General characteristics
- Tons burthen: 248, or 249, or 250, or 271, or 27144⁄94 or 280, or 300 (bm)
- Propulsion: Sail
- Armament: 12 × 6-pounder guns

= Ruby (1800 ship) =

Ruby was launched at Calcutta, probably in 1800 but possibly in 1797. She participated in the expedition to the Red Sea and made one voyage for the British East India Company. Although she took on British Registry, she probably sailed only in Indian waters and to Australia. She made one voyage in 1811 transporting three convicts to Port Jackson, and then transferring 80 convicts from there to Van Diemen's Land. She was probably lost in 1813, but possibly in 1818 or 1820.

==Career==
Ruby sailed from Ambonya on 23 February 1800 and anchored at Sulu on 15 March.
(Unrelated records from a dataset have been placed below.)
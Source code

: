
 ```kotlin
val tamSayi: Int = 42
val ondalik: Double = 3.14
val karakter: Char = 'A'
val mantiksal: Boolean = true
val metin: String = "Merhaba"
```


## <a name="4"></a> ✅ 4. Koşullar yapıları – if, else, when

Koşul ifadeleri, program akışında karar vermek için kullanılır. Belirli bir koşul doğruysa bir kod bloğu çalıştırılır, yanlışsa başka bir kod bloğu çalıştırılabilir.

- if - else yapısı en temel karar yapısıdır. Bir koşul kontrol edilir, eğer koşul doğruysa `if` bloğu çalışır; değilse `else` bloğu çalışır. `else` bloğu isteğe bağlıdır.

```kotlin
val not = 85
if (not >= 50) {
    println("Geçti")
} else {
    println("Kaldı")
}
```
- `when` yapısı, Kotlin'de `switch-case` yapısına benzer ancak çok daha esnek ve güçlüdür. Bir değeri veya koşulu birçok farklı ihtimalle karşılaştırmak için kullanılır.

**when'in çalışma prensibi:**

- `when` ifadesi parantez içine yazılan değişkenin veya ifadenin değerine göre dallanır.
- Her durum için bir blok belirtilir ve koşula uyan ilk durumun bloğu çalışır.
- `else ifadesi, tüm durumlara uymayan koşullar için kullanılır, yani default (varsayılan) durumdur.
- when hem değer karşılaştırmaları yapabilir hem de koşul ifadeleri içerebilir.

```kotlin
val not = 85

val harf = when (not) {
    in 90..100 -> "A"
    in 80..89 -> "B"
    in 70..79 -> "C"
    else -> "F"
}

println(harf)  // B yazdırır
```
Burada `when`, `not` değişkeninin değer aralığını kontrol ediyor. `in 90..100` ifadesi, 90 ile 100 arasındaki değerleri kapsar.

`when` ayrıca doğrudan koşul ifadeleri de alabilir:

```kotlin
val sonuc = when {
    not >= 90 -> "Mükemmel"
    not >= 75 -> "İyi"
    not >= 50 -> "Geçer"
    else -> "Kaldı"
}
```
The next morning Captain Pavin of Ruby went ashore in the jolly boat with seven crew members. About an hour later five proas, armed with 9-pounder brass guns in their bows took up positions three on one side of Ruby and two on the other. The proas held off until 5 PM when three shore batteries started firing on Ruby. The mate was able to cut her cables and get her underway. She held her fire but eventually had to engage the batteries and the proas which were making to board. Ruby was able to silence her attackers. She had one man wounded and some damage from the enemy's fire. The mate sailed to Manada, where he reported to the British resident. Ruby then sailed to Amourang (Amurang) Bay (about 30 miles southwest of Manada; ). There she gathered a cargo of rice that she delivered to Ambonya. Later, when Apollo visited Sulu, Captain Porter received Pavin's hat and the jolly boat, and the information that Pavin and his men had been hacked to death.
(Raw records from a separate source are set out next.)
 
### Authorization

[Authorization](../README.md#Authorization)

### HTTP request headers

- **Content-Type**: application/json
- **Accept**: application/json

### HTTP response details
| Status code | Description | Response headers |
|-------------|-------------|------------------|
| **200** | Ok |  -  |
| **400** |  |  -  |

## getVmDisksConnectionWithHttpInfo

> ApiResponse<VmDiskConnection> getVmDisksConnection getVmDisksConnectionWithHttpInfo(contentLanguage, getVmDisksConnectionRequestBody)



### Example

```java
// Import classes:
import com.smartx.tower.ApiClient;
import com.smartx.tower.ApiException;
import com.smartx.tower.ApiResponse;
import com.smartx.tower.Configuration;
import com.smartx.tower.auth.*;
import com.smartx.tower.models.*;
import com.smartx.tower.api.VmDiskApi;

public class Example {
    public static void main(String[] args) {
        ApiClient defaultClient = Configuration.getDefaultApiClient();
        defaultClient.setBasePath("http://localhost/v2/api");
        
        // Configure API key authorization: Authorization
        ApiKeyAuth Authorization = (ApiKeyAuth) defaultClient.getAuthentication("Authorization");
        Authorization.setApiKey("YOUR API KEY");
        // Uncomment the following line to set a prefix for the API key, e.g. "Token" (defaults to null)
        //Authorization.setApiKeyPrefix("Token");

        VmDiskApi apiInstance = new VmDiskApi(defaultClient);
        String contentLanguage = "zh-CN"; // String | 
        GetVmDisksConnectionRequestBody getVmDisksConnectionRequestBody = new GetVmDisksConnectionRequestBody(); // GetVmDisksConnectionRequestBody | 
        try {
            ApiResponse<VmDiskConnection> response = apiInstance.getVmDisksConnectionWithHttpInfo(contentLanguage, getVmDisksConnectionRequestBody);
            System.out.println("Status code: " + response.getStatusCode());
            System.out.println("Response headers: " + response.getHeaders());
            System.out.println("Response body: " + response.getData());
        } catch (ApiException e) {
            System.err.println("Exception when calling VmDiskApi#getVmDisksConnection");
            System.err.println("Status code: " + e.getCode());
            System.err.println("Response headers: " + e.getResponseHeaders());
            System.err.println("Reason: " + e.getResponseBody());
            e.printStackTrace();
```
Ruby appears among the "country ships" that served as transports or troop ships to support Major-General Sir David Baird's expedition in 1800 to the Red Sea. Baird was in command of the Indian army that was going to Egypt to help General Ralph Abercromby expel the French from there. Baird landed at Kosseir, on the Egyptian side of the Red Sea. He then led his troops across the desert to Kena on the Nile, and then to Cairo. He arrived before Alexandria in time for the final operations. Ruby received her provisions and sailed on 31 March 1801 for the Red Sea. She also called in at Al-Qusayr in August. Ruby was under the command of Fraser Sinclair, but he left her after her return from the Red Sea.

Captain John Hitchings sailed Ruby from Calcutta on 26 January 1803, bound for England. She was at Saugor on 8 February, reached Saint Helena on 12 May, and arrived at Portsmouth on 24 July. While she was in English waters a press gang from a British Royal Navy ship came up and removed some of her crew, further burdening a crew that was already spending much of their time on the pumps dealing with leaks.

Ruby was admitted to the Registry of Great Britain on 26 January 1804. On 26 March Ruby Captain Blake, sailed down the River Thames, bound for India.

Ruby first appeared in Lloyd's Register for 1806 with Blake, maser, Capt. & Co., owners, and trade London—India.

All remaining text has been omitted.